Yargının yıpranmaması konusunda basına da çok büyük görevler düştüğünü anlatan Arslan, “Çünkü güçlü yargı, basını da korumak durumundadır. Basının da sığınacağı yer yine yargıdır. Yargıyı en ağır eleştirenlerin de bir gün yargıya ve adalete muhtaç olacağı kaçınılmazdır. Bu bir kehanet değil ki... İki şeye insanın ne zaman muhtaç olacağı belli olmaz. Biri sağlık, diğeri adalet. İki kurumunda ayakta kalması lazım. Bizi sonuna kadar eleştirin. Ama eleştiriler doğru, bilimsel ve nesnel olsun. Belli davalarda belli sonucu almak için yönlendirmeye matuf değil... Bunları kale almayız” diye konuştu.

“İNSAN ÖLÜYOR”

Arslan, Ortadoğu'da yaşanan savaşa ilişkin bir soruyu yanıtlarken de şöyle konuştu: “Hiçbir savaşı hukukçuların onaylaması mümkün değil. Hukukçular barış için vardır. Atatürk'ün çok güzel bir sözü var 'Savaş kesin zorunluluk olmadıkçı cinayettir.' Bu itibarla savaşın şu veya bu saikle yapılması beni ilgilendirmiyor. İnsan ölüyor. Ölen her insan bizim ıstırabımızdır. Kim olursa olsun. Bir hukukçu olarak ve Yargıtay Başkanı olarak savaşı onaylamamız düşünülemez. Devletlerin hepsinin milletlerarası hukuka uyması gerekir. Milletlerarası hukukta savaşın şartları bellidir.

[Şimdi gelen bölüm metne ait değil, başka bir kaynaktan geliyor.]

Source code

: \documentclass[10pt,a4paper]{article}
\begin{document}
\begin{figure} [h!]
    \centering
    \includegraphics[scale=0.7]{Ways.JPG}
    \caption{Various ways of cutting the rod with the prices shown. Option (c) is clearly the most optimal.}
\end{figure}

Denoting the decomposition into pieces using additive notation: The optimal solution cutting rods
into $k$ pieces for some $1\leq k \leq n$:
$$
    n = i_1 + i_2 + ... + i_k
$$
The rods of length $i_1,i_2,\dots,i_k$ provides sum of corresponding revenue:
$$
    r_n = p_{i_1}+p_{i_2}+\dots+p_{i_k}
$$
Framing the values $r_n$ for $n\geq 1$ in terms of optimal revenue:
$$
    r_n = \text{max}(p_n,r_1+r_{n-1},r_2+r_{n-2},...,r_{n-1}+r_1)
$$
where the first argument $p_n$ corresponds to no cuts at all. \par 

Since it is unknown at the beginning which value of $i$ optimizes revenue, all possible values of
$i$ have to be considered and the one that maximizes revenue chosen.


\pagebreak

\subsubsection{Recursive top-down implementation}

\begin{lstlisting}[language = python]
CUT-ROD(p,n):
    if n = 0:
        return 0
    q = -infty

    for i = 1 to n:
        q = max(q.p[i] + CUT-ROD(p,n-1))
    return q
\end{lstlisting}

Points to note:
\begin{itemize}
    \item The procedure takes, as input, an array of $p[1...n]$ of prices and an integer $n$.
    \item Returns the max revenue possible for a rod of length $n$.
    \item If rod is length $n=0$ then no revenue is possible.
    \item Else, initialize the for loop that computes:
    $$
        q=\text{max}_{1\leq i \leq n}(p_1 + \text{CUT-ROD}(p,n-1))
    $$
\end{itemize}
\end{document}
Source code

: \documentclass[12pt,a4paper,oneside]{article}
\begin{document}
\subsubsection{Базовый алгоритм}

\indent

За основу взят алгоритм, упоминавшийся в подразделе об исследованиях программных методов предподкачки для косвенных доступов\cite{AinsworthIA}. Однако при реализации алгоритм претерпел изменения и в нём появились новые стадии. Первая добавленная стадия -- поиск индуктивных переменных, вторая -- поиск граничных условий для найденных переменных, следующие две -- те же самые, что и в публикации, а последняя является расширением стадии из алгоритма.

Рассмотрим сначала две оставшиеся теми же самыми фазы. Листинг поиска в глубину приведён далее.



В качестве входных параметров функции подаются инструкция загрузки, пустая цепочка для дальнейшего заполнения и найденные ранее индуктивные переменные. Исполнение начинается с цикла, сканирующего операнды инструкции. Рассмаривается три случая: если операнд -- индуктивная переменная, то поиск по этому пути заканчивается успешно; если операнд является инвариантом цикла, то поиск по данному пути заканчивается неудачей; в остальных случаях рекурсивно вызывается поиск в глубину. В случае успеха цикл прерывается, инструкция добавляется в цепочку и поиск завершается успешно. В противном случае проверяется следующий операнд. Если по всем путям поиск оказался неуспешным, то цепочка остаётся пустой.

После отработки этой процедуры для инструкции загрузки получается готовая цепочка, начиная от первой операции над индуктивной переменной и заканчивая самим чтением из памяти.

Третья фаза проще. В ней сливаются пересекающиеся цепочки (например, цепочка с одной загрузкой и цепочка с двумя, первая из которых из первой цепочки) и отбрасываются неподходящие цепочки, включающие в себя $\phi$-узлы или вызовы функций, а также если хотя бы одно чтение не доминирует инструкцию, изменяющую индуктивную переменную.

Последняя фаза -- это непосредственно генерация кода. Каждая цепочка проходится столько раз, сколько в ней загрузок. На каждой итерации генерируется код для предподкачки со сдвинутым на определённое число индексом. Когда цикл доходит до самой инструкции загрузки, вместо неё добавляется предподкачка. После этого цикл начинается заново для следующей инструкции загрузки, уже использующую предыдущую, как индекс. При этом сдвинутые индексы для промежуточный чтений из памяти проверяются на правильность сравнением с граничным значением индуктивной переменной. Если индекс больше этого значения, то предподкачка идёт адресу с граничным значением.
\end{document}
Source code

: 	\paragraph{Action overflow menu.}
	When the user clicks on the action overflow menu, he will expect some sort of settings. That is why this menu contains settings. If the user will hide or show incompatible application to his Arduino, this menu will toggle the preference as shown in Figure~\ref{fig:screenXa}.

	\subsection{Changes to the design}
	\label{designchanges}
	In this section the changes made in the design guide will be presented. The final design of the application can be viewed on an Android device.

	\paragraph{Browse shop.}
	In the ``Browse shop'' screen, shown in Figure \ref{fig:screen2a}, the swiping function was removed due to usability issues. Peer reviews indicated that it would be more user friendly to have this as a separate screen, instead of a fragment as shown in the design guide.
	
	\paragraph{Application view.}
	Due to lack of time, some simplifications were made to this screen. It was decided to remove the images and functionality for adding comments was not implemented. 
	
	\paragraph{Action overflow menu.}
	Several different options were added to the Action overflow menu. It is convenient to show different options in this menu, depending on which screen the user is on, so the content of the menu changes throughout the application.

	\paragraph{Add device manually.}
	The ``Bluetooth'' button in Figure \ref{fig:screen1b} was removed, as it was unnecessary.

Hiçbir savaşı ülkemizle bağlantısı olsun veya olmasın dünya genelinde konuşuyorum. Dünyadaki teknik gelişmelerin bugün dünyayı tehdit eder hale gelmesi kabul edilemez. Çünkü teknikteki gelişmeler insanlığı ortadan kaldırmaya yönelik durum arz etmeye başladı. Hayatı kolaylaştırıyor ama diğer taraftan ölüm kusan silahlar... Bu insanlık için hatta bütün canlı varlıklar için tehdit oluşturmaktadır.”

İSTİNAF MAHKEMELERİ

Osman Arslan, yasaya göre istinaf Mahkemelerinin 1 Haziran 2007'de kurulacağını anımsatarak, yeni ceza mevzuatının oturması için bu mahkemelerin kuruluşunun 1 Haziran 2010'a kadar ertelenmesini istediklerini kaydetti. Arslan, şöyle konuştu:

“Biz bu konudaki görüşümüzü açıkladık. Siyasi iradenin ne düşüneceğini bilemem. Değerlendirmeyi siyasi irade yapar, kararını verir. Mahkemeleri biz değil, siyasi irade kuracak. Siyasi irade uygulayacağına inanırsa 1 Haziran 2007'de istinaf mahkemeleri kurar. Ama bizim eleştirilerimizi dikkate alırsa uygulamaması gerekir onun takdiri onlara aittir. Yargı olarak sadece görüşümüzü açıklarız. Onun dışında bir şey yapmayız.”

Yargıtay Başkanı Osman Arslan, Avrupa İnsan Hakları Mahkemesine (AİHM) yaptıkları ziyarete ilişkin soruyu yanıtlarken de ikili temasların faydalı olduğunu söyledi. “Hukukçuların lisanı ortaktır. Bir noktada anlaşırız” diyen Arslan, AİHM'de Türkiye aleyhine açılan davaların azaldığını sözlerine ekledi.